A Pheu Thai spokesman said Wednesday he sent a complaint to the Election Commission, arguing the Democrats tried to overthrow the government by supporting protests that disrupted Sunday's election.
The motion comes a day after the Democrats argued for the ruling party's dissolution in a pair of petitions to the Constitutional Court, alleging that the early elections were an attempt to "grab power through unconstitutional means."
The moves suggest the country's months-long political deadlock could enter a new phase that would allow the courts to play a key role after the snap election proved inconclusive.
Though there were no clashes on election day, turnout was less than 50 percent. In many areas, anti-government protesters blocked or disrupted voting.

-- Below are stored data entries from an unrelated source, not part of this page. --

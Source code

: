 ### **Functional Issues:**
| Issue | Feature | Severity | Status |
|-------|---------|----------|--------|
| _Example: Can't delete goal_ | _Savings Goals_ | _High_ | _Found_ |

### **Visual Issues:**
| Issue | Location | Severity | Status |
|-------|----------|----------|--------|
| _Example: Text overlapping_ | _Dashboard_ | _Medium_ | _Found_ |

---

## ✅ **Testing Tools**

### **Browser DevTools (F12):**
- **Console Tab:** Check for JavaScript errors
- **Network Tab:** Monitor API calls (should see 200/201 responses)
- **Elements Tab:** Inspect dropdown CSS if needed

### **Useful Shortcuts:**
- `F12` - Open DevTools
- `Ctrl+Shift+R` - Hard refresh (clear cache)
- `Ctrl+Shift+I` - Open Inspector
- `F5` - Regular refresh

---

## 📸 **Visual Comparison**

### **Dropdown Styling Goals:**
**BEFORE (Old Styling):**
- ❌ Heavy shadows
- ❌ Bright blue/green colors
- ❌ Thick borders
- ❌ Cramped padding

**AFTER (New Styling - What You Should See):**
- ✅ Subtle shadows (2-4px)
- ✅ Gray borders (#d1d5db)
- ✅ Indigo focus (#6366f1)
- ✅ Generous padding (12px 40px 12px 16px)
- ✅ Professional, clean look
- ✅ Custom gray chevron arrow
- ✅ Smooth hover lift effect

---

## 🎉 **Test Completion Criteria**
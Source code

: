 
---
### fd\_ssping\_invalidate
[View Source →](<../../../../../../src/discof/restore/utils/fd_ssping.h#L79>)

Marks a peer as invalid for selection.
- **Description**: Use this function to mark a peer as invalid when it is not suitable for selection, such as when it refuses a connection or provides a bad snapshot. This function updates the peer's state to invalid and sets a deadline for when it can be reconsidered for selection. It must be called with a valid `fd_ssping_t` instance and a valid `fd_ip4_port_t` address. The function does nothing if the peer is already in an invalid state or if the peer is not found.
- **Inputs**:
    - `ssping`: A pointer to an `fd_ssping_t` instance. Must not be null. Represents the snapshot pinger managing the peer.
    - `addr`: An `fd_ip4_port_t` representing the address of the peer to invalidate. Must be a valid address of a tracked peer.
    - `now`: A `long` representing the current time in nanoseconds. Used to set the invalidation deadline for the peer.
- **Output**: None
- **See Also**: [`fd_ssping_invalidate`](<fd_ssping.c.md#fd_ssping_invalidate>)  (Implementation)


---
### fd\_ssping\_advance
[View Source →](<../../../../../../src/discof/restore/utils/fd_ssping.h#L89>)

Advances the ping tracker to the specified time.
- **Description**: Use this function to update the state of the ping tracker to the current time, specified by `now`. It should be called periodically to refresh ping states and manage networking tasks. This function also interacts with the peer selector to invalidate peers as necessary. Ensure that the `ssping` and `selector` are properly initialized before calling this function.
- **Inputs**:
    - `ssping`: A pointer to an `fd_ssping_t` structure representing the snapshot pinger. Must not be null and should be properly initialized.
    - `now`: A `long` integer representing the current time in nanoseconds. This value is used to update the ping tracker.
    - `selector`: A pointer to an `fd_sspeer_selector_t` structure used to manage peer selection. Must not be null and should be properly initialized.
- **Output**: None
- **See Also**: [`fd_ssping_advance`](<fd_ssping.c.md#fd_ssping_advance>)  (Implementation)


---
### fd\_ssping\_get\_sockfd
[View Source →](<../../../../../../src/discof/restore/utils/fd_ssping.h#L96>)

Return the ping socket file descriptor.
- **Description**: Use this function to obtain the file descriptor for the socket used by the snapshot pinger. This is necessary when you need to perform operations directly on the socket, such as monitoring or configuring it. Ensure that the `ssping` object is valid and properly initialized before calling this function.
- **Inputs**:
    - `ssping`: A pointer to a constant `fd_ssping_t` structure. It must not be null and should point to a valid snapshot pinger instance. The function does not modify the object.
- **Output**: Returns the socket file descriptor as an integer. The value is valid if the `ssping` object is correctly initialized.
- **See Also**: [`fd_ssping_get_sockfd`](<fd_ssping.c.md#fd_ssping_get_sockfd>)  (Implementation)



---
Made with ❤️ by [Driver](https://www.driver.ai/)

Election results are not expected for weeks, but Prime Minister Yingluck Shinawatra will almost certainly be announced as the winner.
The government said it first will hold another round of polls for the approximately 10 percent of people who were not able to vote, though it is not clear when this will take place.
Opposition protesters vow to keep up pressure on Yingluck to resign, though demonstrations in Bangkok appear to be dwindling following the vote.
Protests and violence first erupted three months ago, when the prime minister sought to grant amnesty to her brother, former prime minister Thaksin Shinawatra.
Bangkok's urban middle class and royalist elite are opposed to the amnesty and have responded to its proposal with calls to oust the government.
Thaksin, who was ousted in a 2006 military coup, remains very influential in Thailand, even though he was convicted of corruption. He lives in self-imposed exile in Dubai.
Protesters have said the vote should not have been held before widespread reforms took place, while Prime Minister Yingluck insisted the election was the only legitimate way to end the political stalemate.
The election commission had called for the vote to be delayed, citing fears of violence that has killed at least 10 people since November.